Successful online students:
1. Possess good writing skills
2. Schedule regular time each week to work in the course
3. Work without direct supervision
4. Meet deadlines without constant reminders
5. Take the initiative to contact the instructor and/or seek out help as soon as a problem arises
As you work through this course, keep the following in mind:
- Online Communication Takes Effort
- When non-verbal cues are removed from human interaction (body language, facial expressions and tone of voice), only words remain to communicate. As a result, in an online course, in which there is no (or very little) synchronous face to face communication, the majority of communication is through writing. Not only does this make interacting with classmates and the instructor more difficult, even for good writers, but takes more time to communicate ideas, concepts, arguments, etc. than speaking in a traditional classroom setting.
- Be prepared to interact with your classmates and instructor
- Community features are heavily used in online courses. This could be in a discussion forum, a group project, and/or other course activities. You'll need to make time for establishing and maintaining your social presence in this course, as well as becoming an exemplary member of the class community.
- Get organized: Online Learning is a "Flexible" Schedule, not an "Easy" Schedule
- An online course saves you travel time and time spent in a classroom, not work time. It takes considerable discipline to stay focused and on task in an online course. So, though you have flexibility in scheduling your work, that is at which points during the week you will "attend" class, online courses have just as rigorous course requirements and assignment/assessment deadlines and due dates as face-to-face courses. It's easy to fall behind without proper time management skills; rely on the course schedule to keep yourself on track. Plan for several hours of online interaction every week to meet all posting deadlines to the discussion board, wiki, blog or journal in addition to time spent interacting with reading materials, audio or video files and interactive multimedia activities. Block out time in your personal calendar and allow ample time to meet all deadlines.
- Create a work space
- Even though this course is online, you will still need a place to work that supports the way you learn, study, and complete graded work. Remember: There is no physical on-campus classroom here. You will have to find or create your own work space. Is it too loud? Will you be interrupted frequently? Will you have to access this space for several hours at a time on a regular basis?
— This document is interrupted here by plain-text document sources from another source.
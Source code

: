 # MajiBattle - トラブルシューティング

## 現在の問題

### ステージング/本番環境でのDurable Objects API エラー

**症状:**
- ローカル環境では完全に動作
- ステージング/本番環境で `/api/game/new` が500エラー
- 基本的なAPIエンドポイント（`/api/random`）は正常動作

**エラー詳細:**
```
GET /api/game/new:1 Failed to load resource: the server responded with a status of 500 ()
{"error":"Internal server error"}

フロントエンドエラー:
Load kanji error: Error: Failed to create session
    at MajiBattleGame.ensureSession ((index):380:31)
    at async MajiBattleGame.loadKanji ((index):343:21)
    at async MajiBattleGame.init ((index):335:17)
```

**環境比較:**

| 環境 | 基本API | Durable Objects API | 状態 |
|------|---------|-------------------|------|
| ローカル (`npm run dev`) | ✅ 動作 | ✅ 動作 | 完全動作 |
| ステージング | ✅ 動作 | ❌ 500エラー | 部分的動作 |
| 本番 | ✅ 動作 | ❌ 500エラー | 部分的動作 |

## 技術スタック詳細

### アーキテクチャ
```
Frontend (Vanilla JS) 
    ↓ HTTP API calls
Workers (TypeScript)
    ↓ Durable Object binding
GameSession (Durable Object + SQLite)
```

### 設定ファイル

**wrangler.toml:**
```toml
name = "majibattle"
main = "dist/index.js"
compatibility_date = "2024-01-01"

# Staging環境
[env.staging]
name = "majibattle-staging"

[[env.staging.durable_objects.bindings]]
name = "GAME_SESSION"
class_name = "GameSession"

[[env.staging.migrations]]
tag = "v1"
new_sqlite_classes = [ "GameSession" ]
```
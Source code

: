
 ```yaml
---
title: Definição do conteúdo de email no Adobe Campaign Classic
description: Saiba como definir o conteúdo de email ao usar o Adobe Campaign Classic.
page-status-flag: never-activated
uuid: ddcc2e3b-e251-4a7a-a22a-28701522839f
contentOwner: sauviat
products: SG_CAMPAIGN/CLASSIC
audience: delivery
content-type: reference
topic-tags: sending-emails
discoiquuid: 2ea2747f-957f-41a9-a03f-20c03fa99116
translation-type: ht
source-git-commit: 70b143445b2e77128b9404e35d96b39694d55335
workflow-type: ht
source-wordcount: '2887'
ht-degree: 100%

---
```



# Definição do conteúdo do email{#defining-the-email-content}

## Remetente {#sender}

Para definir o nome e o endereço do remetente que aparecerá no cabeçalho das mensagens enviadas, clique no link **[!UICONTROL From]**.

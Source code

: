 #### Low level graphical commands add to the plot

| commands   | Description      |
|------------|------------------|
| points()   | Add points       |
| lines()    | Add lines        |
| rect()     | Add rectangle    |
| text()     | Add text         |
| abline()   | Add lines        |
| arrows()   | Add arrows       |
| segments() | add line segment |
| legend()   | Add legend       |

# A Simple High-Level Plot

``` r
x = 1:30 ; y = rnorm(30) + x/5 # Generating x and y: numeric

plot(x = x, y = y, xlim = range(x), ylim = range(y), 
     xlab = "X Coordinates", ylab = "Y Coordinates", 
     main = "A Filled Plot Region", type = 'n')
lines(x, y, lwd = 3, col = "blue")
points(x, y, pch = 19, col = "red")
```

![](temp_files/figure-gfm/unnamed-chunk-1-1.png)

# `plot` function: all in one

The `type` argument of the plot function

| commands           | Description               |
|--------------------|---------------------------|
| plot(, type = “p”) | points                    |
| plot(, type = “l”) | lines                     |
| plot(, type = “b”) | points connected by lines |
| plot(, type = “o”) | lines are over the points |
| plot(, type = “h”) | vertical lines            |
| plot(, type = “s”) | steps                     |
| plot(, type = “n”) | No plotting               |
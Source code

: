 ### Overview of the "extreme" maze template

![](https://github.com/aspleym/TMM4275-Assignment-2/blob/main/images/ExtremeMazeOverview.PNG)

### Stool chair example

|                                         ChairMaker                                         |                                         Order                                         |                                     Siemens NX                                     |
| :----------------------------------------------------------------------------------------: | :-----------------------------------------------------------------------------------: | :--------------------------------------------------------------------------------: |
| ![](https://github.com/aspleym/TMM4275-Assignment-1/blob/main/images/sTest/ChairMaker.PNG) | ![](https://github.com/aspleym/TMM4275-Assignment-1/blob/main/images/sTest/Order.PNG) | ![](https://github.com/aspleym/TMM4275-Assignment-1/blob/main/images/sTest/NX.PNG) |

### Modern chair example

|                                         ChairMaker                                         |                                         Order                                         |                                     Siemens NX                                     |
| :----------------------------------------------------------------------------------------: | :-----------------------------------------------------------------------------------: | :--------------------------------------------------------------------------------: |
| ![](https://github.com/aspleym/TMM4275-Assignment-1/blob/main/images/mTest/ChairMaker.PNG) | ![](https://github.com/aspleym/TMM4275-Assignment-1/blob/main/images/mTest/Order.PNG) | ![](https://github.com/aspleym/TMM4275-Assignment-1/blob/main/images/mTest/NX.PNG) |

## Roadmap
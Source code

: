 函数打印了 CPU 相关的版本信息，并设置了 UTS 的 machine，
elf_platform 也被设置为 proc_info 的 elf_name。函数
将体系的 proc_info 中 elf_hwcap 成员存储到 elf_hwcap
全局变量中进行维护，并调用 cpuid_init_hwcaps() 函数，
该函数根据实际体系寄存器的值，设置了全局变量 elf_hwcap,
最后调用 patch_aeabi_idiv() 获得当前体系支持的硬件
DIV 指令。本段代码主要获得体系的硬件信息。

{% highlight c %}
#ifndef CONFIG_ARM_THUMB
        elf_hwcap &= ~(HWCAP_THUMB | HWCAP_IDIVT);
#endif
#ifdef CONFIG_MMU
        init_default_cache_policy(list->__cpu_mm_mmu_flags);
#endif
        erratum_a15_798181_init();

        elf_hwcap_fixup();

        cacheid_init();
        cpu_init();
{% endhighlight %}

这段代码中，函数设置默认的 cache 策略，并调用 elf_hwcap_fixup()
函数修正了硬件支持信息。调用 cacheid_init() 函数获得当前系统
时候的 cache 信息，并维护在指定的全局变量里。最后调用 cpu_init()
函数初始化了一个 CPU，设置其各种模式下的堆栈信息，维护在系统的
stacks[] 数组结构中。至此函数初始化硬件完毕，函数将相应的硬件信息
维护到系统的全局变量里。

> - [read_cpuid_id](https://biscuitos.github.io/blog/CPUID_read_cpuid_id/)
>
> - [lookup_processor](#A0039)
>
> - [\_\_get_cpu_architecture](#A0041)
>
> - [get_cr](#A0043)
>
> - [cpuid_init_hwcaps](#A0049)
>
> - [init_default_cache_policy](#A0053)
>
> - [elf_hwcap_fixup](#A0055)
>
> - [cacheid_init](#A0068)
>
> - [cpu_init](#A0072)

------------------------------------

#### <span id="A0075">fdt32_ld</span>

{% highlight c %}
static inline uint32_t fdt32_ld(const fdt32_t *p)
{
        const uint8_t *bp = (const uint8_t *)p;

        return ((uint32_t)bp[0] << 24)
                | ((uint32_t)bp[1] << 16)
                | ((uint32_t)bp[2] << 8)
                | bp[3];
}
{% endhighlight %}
These are things you should bear in mind when selecting a place to work. It also wouldn't hurt to locate a place that would provide free public access to a computer should something happen to yours.
- Attend class when you are fresh and don't wait until the last minute
- Do not save class interaction until the end of the week or the hour before the posting deadline. Work on discussion board posts and other class activities when you are rested, alert, and ready to spend time on the material; NOT when you are exhausted at the end of a long day of face-to-face classes or work.
- Know where to get help BEFORE you need it
- Links to help and support resources are provided in your course under the Support subheading in the left sidebar main navigation. Most online courses also contain an open discussions forum where you can post questions to your classmates and course instructor. In addition, make sure you are aware of the course policy on virtual office hours. Because online courses lack regularly scheduled face-to-face interaction, you must be proactive when confronted with any issues. You must not only identify the issue, but also determine who to contact or which resource will best assist you in resolving it. This skill can make or break your experience as an online student.